Dodewaard-vergunning vernietigd
De Raad van State vernietigt de vergunning van de kerncentrale in Dodewaard. De centrale draait daarom zonder geldige vergunning. Natuur en Milieu (die de procedures heeft gevoerd), eist dan ook het onmiddellijk stilleggen van de reactor. De vernietigde vergunning is een ‘opschoningsvergunning’ uit 1988, die de sterk verouderde oorspronkelijke vergunning uit 1968 plus een wirwar van latere wijzigingen moest vervangen. Natuur en Milieu bestreed de opschoningsvergunning omdat bij de aanvraag de inspraak- en adviesronde werd ontdoken; de aanvraag is niet gepubliceerd en niet bekend gemaakt aan provincie- of gemeentebesturen. Dit bezwaar wordt volledig onderschreven door de Raad van State, temeer omdat het een maatschappelijk zeer omstreden project betreft. De Raad van State stelt ook dat het veiligheidsrapport bij de opschoningsvergunning volstrekt benedenmaats is. Door de motivering van de RvS (dat “de ontwikkelingen in de leer der kernenergie alsmede ongelukken in buitenlandse kerncentrales tot gevolg hebben gehad dat calamiteiten en onregelmatigheden, welke in 1968 nog voor onmogelijk werden gehouden, thans minder onwaarschijnlijk worden geacht”) is het ook duidelijk dat de kerncentrale niet kan terugvallen op de oude vergunning. “De enige conclusie kan dan ook zijn dat de kerncentrale onmiddellijk wordt stilgelegd. Voor een illegaal draaiende kerncentrale is in ons land geen plaats”, concludeert Natuur en Milieu in haar persbericht.

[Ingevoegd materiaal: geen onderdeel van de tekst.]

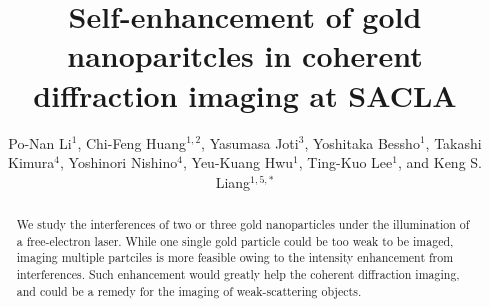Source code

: \documentclass[10pt,letterpaper]{article}
\begin{document}
\title{Self-enhancement of gold nanoparitcles in coherent diffraction imaging at SACLA}

\author{Po-Nan Li$^1$, Chi-Feng Huang$^{1,2}$, Yasumasa Joti$^3$, Yoshitaka Bessho$^1$, 
Takashi Kimura$^4$, Yoshinori Nishino$^4$, Yeu-Kuang Hwu$^1$, Ting-Kuo Lee$^1$, 
and Keng S. Liang$^{1,5,*}$}

\address{$^1$Institute of Physics, Academia Sinica, Taipei 11529, Taiwan\\
	$^2$Department of Applied Chemistry, National Chiao Tung University, Hsinchu 30010, Taiwan\\
	$^3$Japan Synchrotron Radiation Research Institute/SPring-8, Hyogo 679-5198, Japan\\
	$^4$Research Institute for Electronics Science, Hokkaido University, Sapporo 001-0021, Japan\\
	$^5$Department of Electrophysics, National Chiao Tung University, Hsinchu 30010, Taiwan\\
	
	}


	




\begin{abstract}
We study the interferences of two or three gold nanoparticles under the illumination of a free-electron laser. 
While one single gold particle could be too weak to be imaged, imaging multiple partciles is more feasible owing to the intensity enhancement from interferences. 
Such enhancement would greatly help the coherent diffraction imaging, and could be a remedy for the imaging of weak-scattering objects.
\end{abstract}


\end{document}
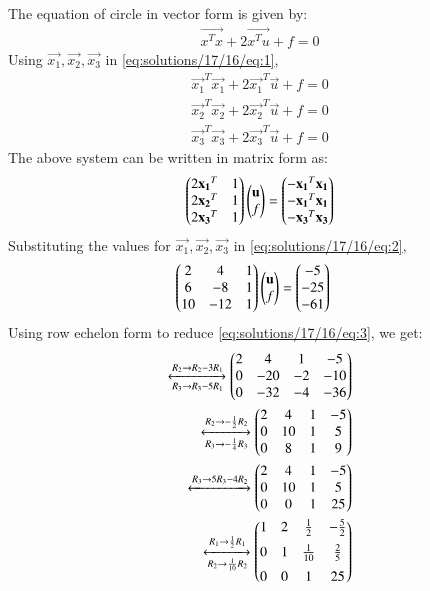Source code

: The equation of circle in vector form is given by:
\begin{align}
\vec{x^Tx}+2\vec{x^Tu}+f = 0 \label{eq:solutions/17/16/eq:1}
\end{align}
Using $\vec{x_1}, \vec{x_2}, \vec{x_3}$ in \eqref{eq:solutions/17/16/eq:1},
\begin{align}
\vec{x_1}^T\vec{x_1}+2\vec{x_1}^T\vec{u}+f=0\\
\vec{x_2}^T\vec{x_2}+2\vec{x_2}^T\vec{u}+f=0\\
\vec{x_3}^T\vec{x_3}+2\vec{x_3}^T\vec{u}+f=0
\end{align}
The above system can be written in matrix form as:
\begin{align}
\begin{pmatrix}2\mathbf{x_1}^T & 1\\2\mathbf{x_2}^T & 1\\2\mathbf{x_3}^T & 1\end{pmatrix}\begin{pmatrix}\mathbf{u}\\f\end{pmatrix}=\begin{pmatrix}-\mathbf{x_1}^T\mathbf{x_1}\\-\mathbf{x_1}^T\mathbf{x_1}\\-\mathbf{x_3}^T\mathbf{x_3}\end{pmatrix} \label{eq:solutions/17/16/eq:2}
\end{align}
Substituting the values for $\vec{x_1}, \vec{x_2}, \vec{x_3}$ in \eqref{eq:solutions/17/16/eq:2},
\begin{align}
\begin{pmatrix}2 & 4 & 1\\6 & -8 & 1\\10 & -12 & 1\end{pmatrix}\begin{pmatrix}\mathbf{u}\\f\end{pmatrix}&=\begin{pmatrix}-5\\-25\\-61\end{pmatrix} \label{eq:solutions/17/16/eq:3}
\end{align}
Using row echelon form to reduce \eqref{eq:solutions/17/16/eq:3}, we get:
\begin{align}
\xleftrightarrow[R_3\rightarrow R_3-5R_1]{R_2\rightarrow R_2-3R_1}\begin{pmatrix}2 & 4 & 1 & -5\\0 & -20 & -2 & -10\\ 0 & -32 & -4 & -36\end{pmatrix}\\
\xleftrightarrow[R_3\rightarrow -\frac{1}{4}R_3]{R_2 \rightarrow -\frac{1}{2}R_2}\begin{pmatrix}2 & 4 & 1 & -5\\0 & 10 & 1 & 5\\ 0 & 8 & 1 & 9\end{pmatrix}\\
\xleftrightarrow[]{R_3 \rightarrow 5R_3-4R_2}\begin{pmatrix}2 & 4 & 1 & -5\\0 & 10 & 1 & 5\\ 0 & 0 & 1 & 25\end{pmatrix}\\ \label{eq:solutions/17/16/eq:4}
\xleftrightarrow[R_2 \rightarrow \frac{1}{10}R_2]{R_1 \rightarrow \frac{1}{2}R_1}\begin{pmatrix}1 & 2 & \frac{1}{2} & -\frac{5}{2}\\[0.2cm]0 & 1 & \frac{1}{10} & \frac{2}{5}\\[0.2cm] 0 & 0 & 1 & 25\end{pmatrix}
\end{align}
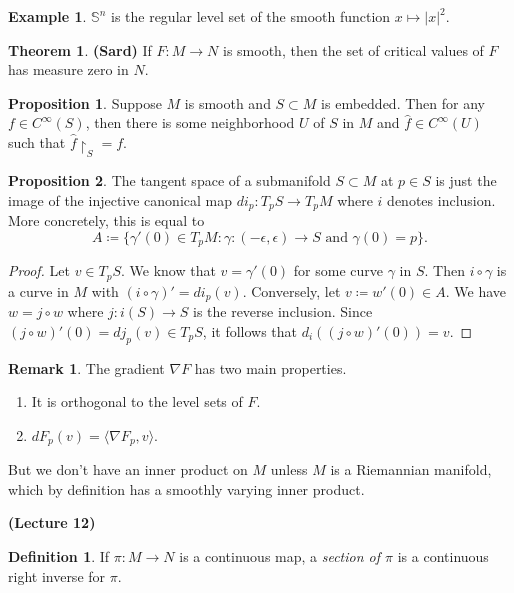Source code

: \documentclass[10pt,letterpaper,cm]{nupset}
\theoremstyle{definition}
\newtheorem*{definition}{Definition}
\newtheorem{exmp}{Example}
\newtheorem{remark}{Remark}
\newtheorem{theorem}{Theorem}
\newtheorem{prop}{Proposition}
\renewcommand{\S}{\mathbb S}
\newcommand{\1}{\mathbf{1}}
\newcommand{\0}{\vec 0}
\begin{document}
\begin{exmp}
$\S^n$ is the regular level set of the smooth function $x\mapsto |x|^2$.
\end{exmp}

\begin{theorem}{\textbf{(Sard)}}
If $F: M \to N$ is smooth, then the set of critical values of $F$ has measure zero in $N$.
\end{theorem}

\begin{prop}
Suppose $M$ is smooth and $S\subset M$ is embedded. Then for any $f \in C^{\infty}(S)$, then there is some neighborhood $U$ of $S$ in $M$ and $\hat{f} \in C^{\infty}(U)$ such that $\hat{f}\restriction_S = f$.
\end{prop}
\begin{prop}
The tangent space of a submanifold $S \subset M$ at $p\in S$ is just the image of the injective canonical map $di_p : T_pS \to T_p M$ where $i$ denotes inclusion. More concretely, this is equal to $$A\coloneqq \{ \gamma ' (0) \in T_pM : \gamma : (-\epsilon, \epsilon) \to S \text{ and } \gamma(0) =p\}.$$
\end{prop}
\begin{proof}
Let $v \in T_pS$. We know that $v= \gamma'(0)$ for some curve $\gamma$ in $S$. Then $i \circ \gamma$ is a curve in $M$ with $(i \circ \gamma)'= di_p(v)$. Conversely, let $v\coloneqq  w'(0) \in A$. We have $w = j \circ w$ where $j: i(S) \to S$ is the reverse inclusion. Since $(j \circ w)'(0) = dj_p(v) \in T_pS$, it follows that $d_i((j \circ w)'(0)) = v$.
\end{proof}


\begin{remark}
The gradient $\nabla F$ has two main properties.
\begin{enumerate}
\item It is orthogonal to the level sets of $F$.
\item $dF_p(v) = \langle \nabla F_p, v\rangle$.
\end{enumerate}
But we don't have an inner product on $M$ unless $M$ is a Riemannian manifold, which by definition has a smoothly varying inner product. 
\end{remark}

\begin{center}
{\textbf{(Lecture 12)}} 
\end{center}

\begin{definition}
If $\pi : M \to N$ is a continuous map, a \textit{section of $\pi$} is a continuous right inverse for $\pi$.
\end{definition}
\end{document}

Gedoogvergunning voor Dodewaard
Het Kabinet gaat tot 1995 een gedoogvergunning aan de kerncentrale in Dodewaard geven. Dat deelt ze mee aan de Kamer naar aanleiding van het Kamerdebat en een motie waarin het kabinet verzocht werd bij voorkeur snel maar bovenal zorgvuldig te reageren op de uitspraak van de Raad van State. De Afdeling Geschillen van bestuur van de Raad van State heeft op 29 mei de uit 1988 daterende vergunning van Dodewaard vernietigd. Een meerderheid van de Kamer (CDA en VVD) vindt dat vervolgens weer prima. Een kort geding om de centrale toch te sluiten wordt vervolgens in oktober verloren. Op 12 maart wordt de gedoogvergunning door de Ministers van EZ, VROM en SZ afgegeven. De inspraakprocedure daar voor was op 28 december gestart, maar milieuorganisaties boycotten de inspraak, ze noemen het “een schijnprocedure die het illegaal laten draaien van de kerncentrale een officieel tintje moet geven”.
Een gedoogvergunning is een typisch Nederlandse mogelijkheid van de regering om een rechterlijke beslissing te negeren. Deze mogelijkheid wordt bij kernenergie-installaties vaak gebruikt en maakt het voeren van juridische procedures een vrijwel zinloze en frustrerende exercitie.